- THE TASK:
With the pictures left out, print exactly the lines below that run from the one containing "Updated security configurations" through the one containing "nessesary lectures (optional)".

(Source texts of formatted documents)
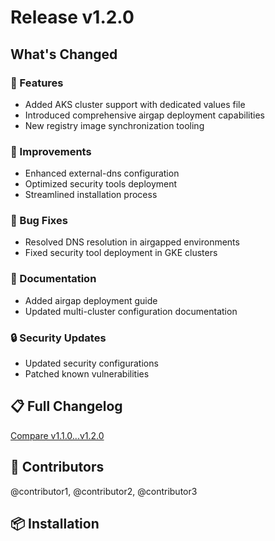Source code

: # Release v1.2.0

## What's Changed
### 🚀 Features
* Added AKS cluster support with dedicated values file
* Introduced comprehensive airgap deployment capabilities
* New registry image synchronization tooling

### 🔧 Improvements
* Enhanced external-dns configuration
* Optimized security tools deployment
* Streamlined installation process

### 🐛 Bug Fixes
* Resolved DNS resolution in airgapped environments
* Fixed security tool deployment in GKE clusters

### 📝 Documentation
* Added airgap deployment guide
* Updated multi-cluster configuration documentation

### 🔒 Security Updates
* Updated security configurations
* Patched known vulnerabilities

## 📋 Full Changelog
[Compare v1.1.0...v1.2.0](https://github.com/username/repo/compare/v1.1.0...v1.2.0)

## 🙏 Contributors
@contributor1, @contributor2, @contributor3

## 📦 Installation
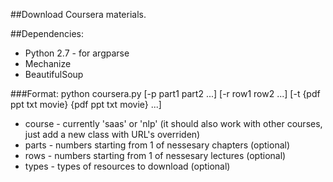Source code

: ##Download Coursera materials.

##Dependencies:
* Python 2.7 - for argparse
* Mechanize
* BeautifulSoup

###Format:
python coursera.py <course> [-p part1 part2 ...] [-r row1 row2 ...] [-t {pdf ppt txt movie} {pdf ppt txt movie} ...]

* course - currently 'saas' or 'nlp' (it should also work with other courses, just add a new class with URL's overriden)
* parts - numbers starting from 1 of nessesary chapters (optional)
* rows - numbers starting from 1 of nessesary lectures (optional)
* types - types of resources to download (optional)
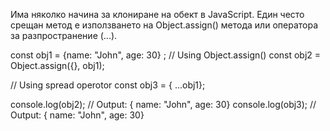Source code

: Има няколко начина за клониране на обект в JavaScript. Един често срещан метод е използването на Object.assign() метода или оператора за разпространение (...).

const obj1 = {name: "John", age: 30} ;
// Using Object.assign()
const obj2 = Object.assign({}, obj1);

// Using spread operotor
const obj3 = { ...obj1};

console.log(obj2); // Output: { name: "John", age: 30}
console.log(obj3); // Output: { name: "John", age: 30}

--

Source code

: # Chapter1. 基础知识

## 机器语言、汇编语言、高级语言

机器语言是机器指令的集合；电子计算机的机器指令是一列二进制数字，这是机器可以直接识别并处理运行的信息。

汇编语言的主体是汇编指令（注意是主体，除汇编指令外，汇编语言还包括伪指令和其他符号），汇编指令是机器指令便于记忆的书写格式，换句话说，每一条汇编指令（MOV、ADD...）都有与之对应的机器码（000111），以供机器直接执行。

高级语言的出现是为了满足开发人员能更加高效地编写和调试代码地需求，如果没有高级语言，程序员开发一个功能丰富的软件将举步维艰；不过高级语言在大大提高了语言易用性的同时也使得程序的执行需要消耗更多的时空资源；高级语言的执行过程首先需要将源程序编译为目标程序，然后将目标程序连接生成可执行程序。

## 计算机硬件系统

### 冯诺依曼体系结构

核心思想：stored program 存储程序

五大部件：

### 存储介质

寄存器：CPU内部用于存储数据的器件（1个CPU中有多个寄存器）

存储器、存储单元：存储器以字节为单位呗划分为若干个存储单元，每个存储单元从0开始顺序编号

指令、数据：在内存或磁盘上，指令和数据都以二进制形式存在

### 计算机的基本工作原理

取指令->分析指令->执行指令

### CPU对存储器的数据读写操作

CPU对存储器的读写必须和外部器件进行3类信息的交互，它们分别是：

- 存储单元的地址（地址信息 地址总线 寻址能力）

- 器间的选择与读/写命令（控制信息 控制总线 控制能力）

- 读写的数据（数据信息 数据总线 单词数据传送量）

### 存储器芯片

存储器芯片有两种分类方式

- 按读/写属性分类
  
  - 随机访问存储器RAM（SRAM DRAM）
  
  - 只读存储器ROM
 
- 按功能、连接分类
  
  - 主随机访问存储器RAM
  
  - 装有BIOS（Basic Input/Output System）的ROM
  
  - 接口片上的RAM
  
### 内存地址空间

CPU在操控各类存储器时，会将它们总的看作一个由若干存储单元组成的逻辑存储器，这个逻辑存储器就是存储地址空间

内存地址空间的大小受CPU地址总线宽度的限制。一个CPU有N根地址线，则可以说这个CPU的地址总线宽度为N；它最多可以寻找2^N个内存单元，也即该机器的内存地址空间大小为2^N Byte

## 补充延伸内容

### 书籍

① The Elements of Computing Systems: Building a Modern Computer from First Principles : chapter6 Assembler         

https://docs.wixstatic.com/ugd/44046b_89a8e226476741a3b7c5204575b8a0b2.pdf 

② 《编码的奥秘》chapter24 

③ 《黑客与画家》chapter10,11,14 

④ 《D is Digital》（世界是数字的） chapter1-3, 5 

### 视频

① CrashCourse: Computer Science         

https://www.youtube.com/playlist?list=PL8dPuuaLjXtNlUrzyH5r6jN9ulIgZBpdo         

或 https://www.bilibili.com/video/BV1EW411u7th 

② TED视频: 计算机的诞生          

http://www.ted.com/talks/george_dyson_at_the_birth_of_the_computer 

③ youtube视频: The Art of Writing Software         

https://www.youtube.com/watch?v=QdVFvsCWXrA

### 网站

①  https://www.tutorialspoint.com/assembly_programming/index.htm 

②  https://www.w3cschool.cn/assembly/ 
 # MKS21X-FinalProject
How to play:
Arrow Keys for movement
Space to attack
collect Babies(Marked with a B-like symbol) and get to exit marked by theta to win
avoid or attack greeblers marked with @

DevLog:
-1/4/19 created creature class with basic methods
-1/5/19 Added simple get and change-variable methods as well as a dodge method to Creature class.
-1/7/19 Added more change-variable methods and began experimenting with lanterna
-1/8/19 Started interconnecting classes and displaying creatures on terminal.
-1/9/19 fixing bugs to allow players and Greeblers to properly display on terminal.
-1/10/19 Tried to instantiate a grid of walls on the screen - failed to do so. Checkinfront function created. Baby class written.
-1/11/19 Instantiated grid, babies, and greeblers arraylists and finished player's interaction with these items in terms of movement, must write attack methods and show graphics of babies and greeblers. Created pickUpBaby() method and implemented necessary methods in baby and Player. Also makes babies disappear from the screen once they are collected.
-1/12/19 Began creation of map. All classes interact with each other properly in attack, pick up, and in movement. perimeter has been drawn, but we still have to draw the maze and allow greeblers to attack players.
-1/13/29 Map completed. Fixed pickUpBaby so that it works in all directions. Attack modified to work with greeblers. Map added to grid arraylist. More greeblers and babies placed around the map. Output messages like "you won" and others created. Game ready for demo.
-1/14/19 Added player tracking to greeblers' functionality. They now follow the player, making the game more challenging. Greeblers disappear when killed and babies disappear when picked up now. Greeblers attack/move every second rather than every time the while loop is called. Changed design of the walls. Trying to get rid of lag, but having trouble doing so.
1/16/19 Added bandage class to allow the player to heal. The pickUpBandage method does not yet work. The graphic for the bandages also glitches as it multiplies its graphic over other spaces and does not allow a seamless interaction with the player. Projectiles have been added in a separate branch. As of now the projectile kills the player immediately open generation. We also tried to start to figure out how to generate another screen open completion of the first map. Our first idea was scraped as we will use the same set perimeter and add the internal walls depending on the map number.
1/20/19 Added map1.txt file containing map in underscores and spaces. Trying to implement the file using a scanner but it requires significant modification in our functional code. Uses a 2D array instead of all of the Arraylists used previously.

==

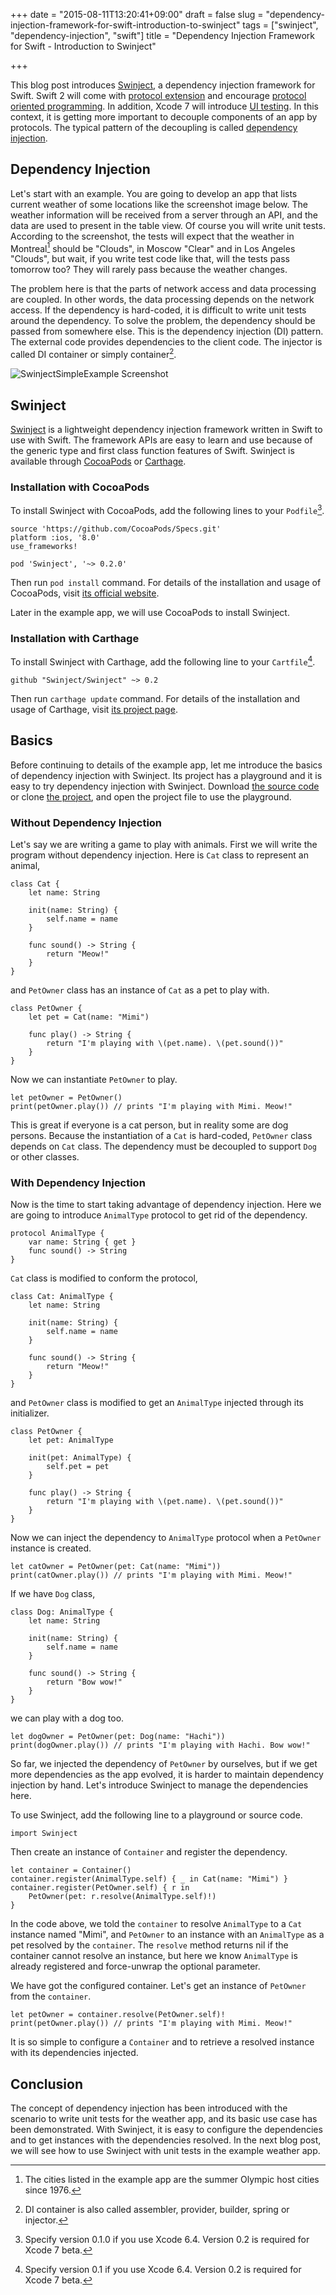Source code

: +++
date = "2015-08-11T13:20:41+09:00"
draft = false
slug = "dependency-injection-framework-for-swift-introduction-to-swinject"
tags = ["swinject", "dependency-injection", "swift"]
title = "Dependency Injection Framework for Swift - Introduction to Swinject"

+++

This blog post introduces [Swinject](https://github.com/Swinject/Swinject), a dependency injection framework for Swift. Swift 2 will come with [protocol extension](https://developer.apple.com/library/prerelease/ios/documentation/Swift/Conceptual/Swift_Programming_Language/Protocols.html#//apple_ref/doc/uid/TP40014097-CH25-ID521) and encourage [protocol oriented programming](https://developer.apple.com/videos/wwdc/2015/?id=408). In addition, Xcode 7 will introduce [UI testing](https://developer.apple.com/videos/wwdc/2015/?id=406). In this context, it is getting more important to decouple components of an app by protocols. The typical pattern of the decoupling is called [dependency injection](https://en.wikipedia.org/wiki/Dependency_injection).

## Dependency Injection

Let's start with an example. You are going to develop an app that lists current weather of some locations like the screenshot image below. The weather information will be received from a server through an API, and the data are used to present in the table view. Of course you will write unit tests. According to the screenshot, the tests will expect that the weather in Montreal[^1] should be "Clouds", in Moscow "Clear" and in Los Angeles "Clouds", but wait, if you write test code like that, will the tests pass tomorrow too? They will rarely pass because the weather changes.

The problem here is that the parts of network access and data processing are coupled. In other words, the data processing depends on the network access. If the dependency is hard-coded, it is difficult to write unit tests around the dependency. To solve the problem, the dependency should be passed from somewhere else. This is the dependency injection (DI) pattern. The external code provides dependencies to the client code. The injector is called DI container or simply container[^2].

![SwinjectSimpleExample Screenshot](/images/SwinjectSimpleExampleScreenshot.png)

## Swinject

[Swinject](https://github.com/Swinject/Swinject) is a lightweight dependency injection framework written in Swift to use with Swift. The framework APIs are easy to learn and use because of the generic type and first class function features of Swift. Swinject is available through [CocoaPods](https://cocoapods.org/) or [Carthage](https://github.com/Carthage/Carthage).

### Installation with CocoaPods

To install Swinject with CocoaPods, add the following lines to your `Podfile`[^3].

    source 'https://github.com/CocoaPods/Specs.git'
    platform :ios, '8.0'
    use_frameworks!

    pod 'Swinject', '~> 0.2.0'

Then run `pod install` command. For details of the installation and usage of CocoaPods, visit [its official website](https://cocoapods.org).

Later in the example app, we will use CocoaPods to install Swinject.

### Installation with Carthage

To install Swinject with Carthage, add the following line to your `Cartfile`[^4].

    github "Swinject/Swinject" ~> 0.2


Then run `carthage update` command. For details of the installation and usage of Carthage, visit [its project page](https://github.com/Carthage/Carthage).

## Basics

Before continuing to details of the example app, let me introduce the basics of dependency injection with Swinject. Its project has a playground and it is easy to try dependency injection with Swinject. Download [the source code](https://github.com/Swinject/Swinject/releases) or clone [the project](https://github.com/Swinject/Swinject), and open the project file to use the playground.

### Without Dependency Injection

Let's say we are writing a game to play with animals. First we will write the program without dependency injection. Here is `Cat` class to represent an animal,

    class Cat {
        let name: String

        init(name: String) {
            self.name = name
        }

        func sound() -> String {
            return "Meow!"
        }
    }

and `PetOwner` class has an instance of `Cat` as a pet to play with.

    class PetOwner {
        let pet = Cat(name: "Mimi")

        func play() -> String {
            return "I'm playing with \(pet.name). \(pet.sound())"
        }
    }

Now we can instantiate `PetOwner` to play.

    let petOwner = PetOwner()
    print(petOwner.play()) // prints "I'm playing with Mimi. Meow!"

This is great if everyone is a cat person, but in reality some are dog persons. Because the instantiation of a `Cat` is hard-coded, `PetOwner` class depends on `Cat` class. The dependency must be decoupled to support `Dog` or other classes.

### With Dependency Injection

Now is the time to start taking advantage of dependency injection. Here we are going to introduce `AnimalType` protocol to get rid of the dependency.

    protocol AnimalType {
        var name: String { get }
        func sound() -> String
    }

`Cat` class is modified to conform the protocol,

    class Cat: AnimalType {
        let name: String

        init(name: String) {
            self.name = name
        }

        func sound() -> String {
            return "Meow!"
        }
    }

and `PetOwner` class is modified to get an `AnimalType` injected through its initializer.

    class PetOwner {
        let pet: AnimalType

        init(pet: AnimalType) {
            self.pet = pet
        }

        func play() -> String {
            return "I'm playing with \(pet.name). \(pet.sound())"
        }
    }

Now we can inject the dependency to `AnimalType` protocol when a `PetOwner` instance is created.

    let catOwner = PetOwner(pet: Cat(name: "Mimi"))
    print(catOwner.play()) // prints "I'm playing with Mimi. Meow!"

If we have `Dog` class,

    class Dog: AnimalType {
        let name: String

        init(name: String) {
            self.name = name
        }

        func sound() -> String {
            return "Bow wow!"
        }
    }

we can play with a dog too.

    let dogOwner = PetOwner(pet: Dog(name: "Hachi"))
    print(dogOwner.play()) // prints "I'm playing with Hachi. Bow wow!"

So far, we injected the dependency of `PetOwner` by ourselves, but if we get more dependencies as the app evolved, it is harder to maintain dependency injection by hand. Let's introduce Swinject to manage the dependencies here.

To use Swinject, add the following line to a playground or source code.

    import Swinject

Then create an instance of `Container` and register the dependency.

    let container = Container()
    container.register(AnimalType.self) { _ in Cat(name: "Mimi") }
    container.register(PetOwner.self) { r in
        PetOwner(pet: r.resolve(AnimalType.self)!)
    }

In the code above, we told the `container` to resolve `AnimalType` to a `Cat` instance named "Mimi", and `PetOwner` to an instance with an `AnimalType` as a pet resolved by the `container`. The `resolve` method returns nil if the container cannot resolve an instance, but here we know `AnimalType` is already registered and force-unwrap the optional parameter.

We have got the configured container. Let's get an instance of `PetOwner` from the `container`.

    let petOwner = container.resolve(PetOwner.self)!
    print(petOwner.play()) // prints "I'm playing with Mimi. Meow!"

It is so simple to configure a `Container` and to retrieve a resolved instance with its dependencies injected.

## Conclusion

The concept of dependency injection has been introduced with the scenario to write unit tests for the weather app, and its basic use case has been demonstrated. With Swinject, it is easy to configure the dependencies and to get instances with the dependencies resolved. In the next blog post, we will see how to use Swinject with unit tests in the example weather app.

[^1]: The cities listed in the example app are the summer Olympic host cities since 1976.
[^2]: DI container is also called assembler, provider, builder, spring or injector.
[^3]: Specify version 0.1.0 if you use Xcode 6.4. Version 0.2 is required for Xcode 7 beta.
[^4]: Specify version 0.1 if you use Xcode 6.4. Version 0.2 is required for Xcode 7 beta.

- FINISHED TASK:
* Updated security configurations
* Patched known vulnerabilities

## 📋 Full Changelog
[Compare v1.1.0...v1.2.0](https://github.com/username/repo/compare/v1.1.0...v1.2.0)

## 🙏 Contributors
@contributor1, @contributor2, @contributor3

## 📦 Installation
Source code

: ##Download Coursera materials.

##Dependencies:
* Python 2.7 - for argparse
* Mechanize
* BeautifulSoup

###Format:
python coursera.py <course> [-p part1 part2 ...] [-r row1 row2 ...] [-t {pdf ppt txt movie} {pdf ppt txt movie} ...]

* course - currently 'saas' or 'nlp' (it should also work with other courses, just add a new class with URL's overriden)
* parts - numbers starting from 1 of nessesary chapters (optional)
* rows - numbers starting from 1 of nessesary lectures (optional)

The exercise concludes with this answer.